There was a thirty-percent improvement in Mayo scores among seven FMT patients and eight placebo recipients.

Everyone in the study had active inflammatory bowel disease and had not taken antibiotics for one month before the trial. Participants had endoscopy Mayo scores of 1 or higher and Mayo scores 4 or above. Approximately forty-five percent in both placebo and FMT treatment group had pancolitis, forty-two percent were receiving steroids, nine percent biological therapy and 19 percent immunosuppressive therapy and all tested negative for Clostridium difficile.

In a separate study, one FMT was administered to seven patients with UC. Biopsies were taken before and one month after the colonoscopic infusion. Just one patient obtained remission after one month that was not maintained.

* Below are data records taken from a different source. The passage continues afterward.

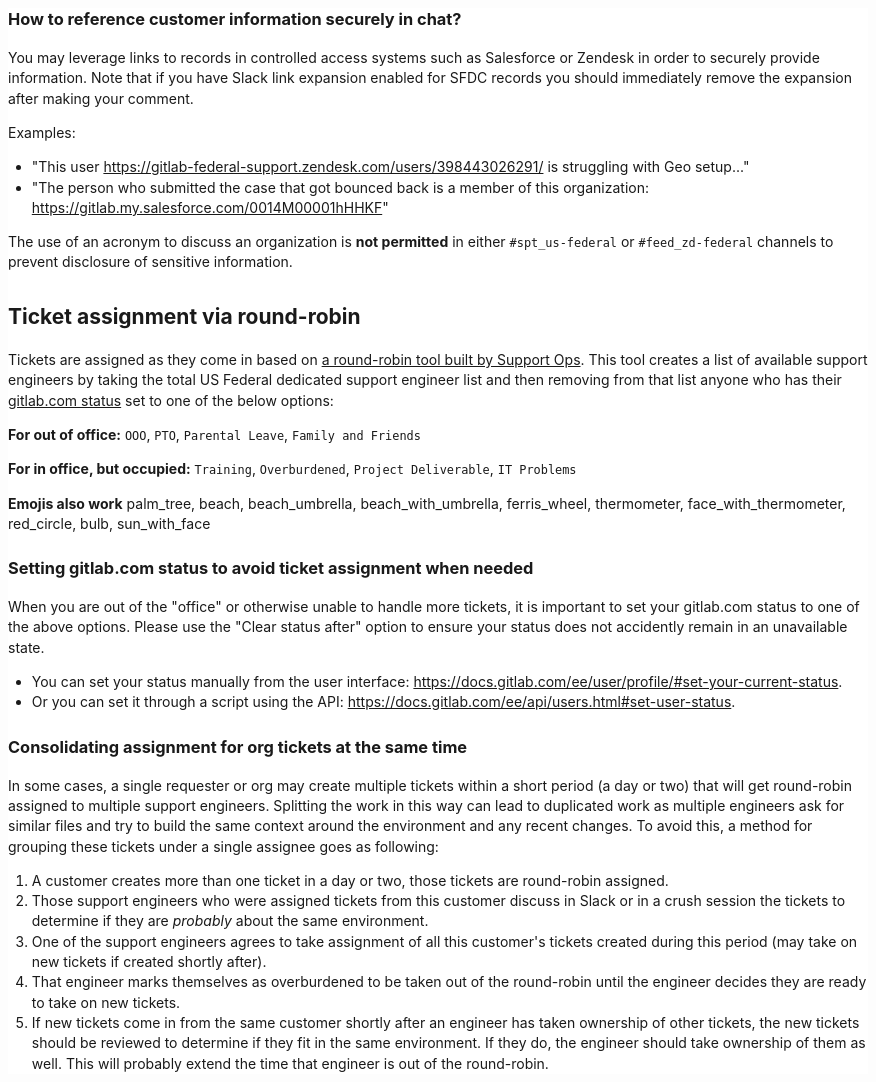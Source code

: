 ### How to reference customer information securely in chat?

You may leverage links to records in controlled access systems such as Salesforce or Zendesk in order to securely provide information. Note that if you have Slack link expansion enabled for SFDC records you should immediately remove the expansion after making your comment.

Examples:

- "This user https://gitlab-federal-support.zendesk.com/users/398443026291/ is struggling with Geo setup..."
- "The person who submitted the case that got bounced back is a member of this organization: https://gitlab.my.salesforce.com/0014M00001hHHKF"

The use of an acronym to discuss an organization is **not permitted** in either `#spt_us-federal` or `#feed_zd-federal` channels to prevent disclosure of sensitive information.

## Ticket assignment via round-robin

Tickets are assigned as they come in based on [a round-robin tool built by Support Ops](https://gitlab.com/gitlab-com/support/support-ops/zendesk-us-federal/ticket-round-robin). This tool creates a list of available support engineers by taking the total US Federal dedicated support engineer list and then removing from that list anyone who has their [gitlab.com status](https://docs.gitlab.com/ee/user/profile/#set-your-current-status) set to one of the below options:

**For out of office:** `OOO`, `PTO`, `Parental Leave`, `Family and Friends`

**For in office, but occupied:** `Training`, `Overburdened`, `Project Deliverable`, `IT Problems`

**Emojis also work** palm_tree, beach, beach_umbrella, beach_with_umbrella, ferris_wheel, thermometer, face_with_thermometer, red_circle, bulb, sun_with_face

### Setting gitlab.com status to avoid ticket assignment when needed

When you are out of the "office" or otherwise unable to handle more tickets, it is important to set your gitlab.com status to one of the above options. Please use the "Clear status after" option to ensure your status does not accidently remain in an unavailable state.

- You can set your status manually from the user interface: https://docs.gitlab.com/ee/user/profile/#set-your-current-status.
- Or you can set it through a script using the API: https://docs.gitlab.com/ee/api/users.html#set-user-status.

### Consolidating assignment for org tickets at the same time

In some cases, a single requester or org may create multiple tickets within a short period (a day or two) that will get round-robin assigned to multiple support engineers. Splitting the work in this way can lead to duplicated work as multiple engineers ask for similar files and try to build the same context around the environment and any recent changes. To avoid this, a method for grouping these tickets under a single assignee goes as following:

1. A customer creates more than one ticket in a day or two, those tickets are round-robin assigned.
1. Those support engineers who were assigned tickets from this customer discuss in Slack or in a crush session the tickets to determine if they are _probably_ about the same environment.
1. One of the support engineers agrees to take assignment of all this customer's tickets created during this period (may take on new tickets if created shortly after).
1. That engineer marks themselves as overburdened to be taken out of the round-robin until the engineer decides they are ready to take on new tickets.
1. If new tickets come in from the same customer shortly after an engineer has taken ownership of other tickets, the new tickets should be reviewed to determine if they fit in the same environment. If they do, the engineer should take ownership of them as well. This will probably extend the time that engineer is out of the round-robin.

Everyone in the additional study had improvements in scores on the Ulcerative Colitis Disease Activity Index (UCDAI).

What the studies mean

Because the results were mixed, researchers still don't know if FMT protocol is useful as a treatment for IBD. The suggestion is that the treatment is safe, may not work for everyone and may require maintenance infusions.

The trial results were presented at Digestive Disease Week (DDW) 2014 and published in August in Gastroenterology & Endoscopy News.

Dr. Brandt said the research points to the need to "refine FMT protocols" to find out exactly which patients would benefit. Brandt added that fecal transplant "may" have a therapeutic role in treating IBD but more studies are needed.